# Bilinear Constraint

I would like to formulate the following Optimization problem. My question is focused on the constraint. Given a "typical" objective function, e.g.:

$$\min c^T v$$

s.t.

$$0 = a_1 v_1 - a_2 v_2 + a_3 v_3 + a_4 v_4 +\dotsb$$

or written alternatively:

$$\begin{gather} 0 = a^T Q v \\ 0 \le b_L ≤ v \le b_U \\ 0 < d_L ≤ a ≤ d_U, \end{gather}$$

where $v$ and $a$ are variable vectors ($a$ is strictly positive and $v$ is positive); $b$ and $d$ are upper and lower bound vectors. I recognize that this constraint is bilinear. I'm hoping this problem is a recastable as LP or MILP given the equalities, and the positive variables. Is there an easy LP re-casting in this case?
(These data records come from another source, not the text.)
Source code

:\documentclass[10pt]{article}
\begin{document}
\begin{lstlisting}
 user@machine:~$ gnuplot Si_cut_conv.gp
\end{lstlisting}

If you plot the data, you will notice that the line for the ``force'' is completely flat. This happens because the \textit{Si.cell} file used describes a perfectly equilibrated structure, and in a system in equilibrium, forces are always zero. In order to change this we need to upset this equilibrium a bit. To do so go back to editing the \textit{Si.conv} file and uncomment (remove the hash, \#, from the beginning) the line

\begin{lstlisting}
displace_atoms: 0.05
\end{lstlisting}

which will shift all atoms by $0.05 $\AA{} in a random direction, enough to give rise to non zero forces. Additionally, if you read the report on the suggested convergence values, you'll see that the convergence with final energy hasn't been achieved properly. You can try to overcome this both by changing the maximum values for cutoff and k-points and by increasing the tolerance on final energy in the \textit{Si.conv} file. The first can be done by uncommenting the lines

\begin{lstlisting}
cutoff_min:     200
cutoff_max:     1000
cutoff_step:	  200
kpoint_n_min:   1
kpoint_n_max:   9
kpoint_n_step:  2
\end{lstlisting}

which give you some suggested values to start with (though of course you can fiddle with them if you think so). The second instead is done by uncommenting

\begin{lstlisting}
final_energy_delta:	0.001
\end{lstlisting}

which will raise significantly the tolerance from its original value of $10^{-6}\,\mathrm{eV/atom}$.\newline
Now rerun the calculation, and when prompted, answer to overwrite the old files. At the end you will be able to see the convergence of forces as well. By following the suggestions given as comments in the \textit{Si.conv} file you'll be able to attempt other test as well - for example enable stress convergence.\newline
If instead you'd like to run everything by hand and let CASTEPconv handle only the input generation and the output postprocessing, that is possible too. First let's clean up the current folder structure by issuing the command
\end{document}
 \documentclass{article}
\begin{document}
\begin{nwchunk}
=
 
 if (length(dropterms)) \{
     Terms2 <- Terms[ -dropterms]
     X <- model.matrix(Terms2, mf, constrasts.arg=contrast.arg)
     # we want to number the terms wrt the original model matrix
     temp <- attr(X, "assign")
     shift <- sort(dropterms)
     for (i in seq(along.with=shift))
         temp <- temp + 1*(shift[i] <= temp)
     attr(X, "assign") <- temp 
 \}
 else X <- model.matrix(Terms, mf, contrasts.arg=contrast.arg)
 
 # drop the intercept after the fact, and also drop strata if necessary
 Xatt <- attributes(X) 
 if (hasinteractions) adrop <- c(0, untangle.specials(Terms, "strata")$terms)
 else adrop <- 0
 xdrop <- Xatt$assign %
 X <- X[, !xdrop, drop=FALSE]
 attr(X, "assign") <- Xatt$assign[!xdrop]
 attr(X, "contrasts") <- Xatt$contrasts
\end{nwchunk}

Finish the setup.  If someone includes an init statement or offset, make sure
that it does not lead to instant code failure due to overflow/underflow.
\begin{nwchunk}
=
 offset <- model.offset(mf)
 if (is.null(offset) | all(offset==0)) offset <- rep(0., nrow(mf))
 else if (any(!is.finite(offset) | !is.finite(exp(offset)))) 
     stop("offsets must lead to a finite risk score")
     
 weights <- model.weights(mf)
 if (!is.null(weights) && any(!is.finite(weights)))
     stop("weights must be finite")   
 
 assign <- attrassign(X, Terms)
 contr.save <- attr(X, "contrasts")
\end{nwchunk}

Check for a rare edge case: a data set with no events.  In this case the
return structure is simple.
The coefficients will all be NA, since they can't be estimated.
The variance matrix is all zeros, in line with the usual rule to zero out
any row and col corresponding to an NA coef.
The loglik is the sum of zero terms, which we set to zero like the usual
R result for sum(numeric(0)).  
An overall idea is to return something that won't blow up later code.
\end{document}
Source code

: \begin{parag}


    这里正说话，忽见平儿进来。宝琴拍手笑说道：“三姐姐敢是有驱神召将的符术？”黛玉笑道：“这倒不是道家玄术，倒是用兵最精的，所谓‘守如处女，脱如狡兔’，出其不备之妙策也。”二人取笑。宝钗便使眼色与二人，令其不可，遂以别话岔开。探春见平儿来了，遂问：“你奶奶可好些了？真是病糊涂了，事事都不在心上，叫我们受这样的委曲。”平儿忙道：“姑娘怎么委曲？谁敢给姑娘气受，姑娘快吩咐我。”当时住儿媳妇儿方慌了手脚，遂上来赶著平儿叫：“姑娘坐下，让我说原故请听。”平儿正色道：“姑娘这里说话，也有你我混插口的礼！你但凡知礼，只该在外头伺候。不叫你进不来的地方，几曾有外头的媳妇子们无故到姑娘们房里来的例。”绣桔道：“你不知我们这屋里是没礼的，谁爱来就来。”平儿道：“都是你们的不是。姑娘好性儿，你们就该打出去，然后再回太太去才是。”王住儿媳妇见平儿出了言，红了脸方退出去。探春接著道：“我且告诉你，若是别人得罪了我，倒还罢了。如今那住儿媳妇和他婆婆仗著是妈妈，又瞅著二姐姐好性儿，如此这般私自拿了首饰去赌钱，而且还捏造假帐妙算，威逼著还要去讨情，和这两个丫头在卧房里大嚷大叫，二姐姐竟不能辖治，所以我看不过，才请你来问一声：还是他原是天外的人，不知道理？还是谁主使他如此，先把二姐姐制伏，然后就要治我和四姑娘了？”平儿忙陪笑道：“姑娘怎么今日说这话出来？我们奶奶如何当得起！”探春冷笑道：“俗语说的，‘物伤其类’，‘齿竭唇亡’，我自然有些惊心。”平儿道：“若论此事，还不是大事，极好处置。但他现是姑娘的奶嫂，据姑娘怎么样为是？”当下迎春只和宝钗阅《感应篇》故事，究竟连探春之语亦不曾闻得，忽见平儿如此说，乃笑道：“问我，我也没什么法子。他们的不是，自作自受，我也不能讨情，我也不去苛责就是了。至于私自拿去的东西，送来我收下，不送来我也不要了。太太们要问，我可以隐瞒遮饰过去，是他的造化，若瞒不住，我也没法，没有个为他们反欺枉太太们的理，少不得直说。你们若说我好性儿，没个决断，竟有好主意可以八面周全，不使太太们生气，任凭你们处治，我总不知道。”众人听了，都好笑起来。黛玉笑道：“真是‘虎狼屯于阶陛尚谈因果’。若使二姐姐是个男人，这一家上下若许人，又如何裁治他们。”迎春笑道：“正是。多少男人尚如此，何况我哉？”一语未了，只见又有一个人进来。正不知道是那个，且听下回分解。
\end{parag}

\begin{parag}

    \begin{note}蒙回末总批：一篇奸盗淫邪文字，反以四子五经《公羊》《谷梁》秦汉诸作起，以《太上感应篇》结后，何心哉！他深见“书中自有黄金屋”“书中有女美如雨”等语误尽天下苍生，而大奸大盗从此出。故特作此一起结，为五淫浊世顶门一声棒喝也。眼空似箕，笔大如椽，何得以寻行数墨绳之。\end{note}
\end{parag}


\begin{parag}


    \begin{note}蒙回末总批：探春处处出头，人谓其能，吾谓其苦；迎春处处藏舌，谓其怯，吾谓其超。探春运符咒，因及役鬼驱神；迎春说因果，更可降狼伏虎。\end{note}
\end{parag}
I should mention that keeping the number of new constraints down to a minimum is at a premium. The McCormick convex relaxation seems like overkill (each constraint being recast with 4 new ones). Also, if possible I would like to implement this in IBM ILOG CPLEX.

• It might be difficult then you think, as $0=a^T Q v$ is not convex. Also, is the minus sign in $-a_2v_2$ intended? – user251257 Jul 14 '15 at 18:05
• yes, some elements of Q will be negative! – Hybrid Jul 15 '15 at 12:13
• Like I said, it isn't straight forward. You could try SQP type methods. – user251257 Jul 15 '15 at 12:18
• Agreed, there is no simple re-casting of this problem. – Michael Grant Jul 15 '15 at 12:27
• If all elements of Q were made positive, would it be possible? – Hybrid Jul 15 '15 at 12:37

You may decompose the bilinear constraint $a^TQv$ using a LU decomposition of $Q=LU$. Something like $x=L^Ta$ and $y=Uv$. Next, instead of using the bilinear constraint $x^Ty=0$, a (stronger) complementarity constraint is used $-b_i M\leq x_i\leq b_i M$ and $-(1-b_i) M\leq y_i\leq (1-b_i) M$, where $M$ is a large positive number and $b$ is a boolean variable.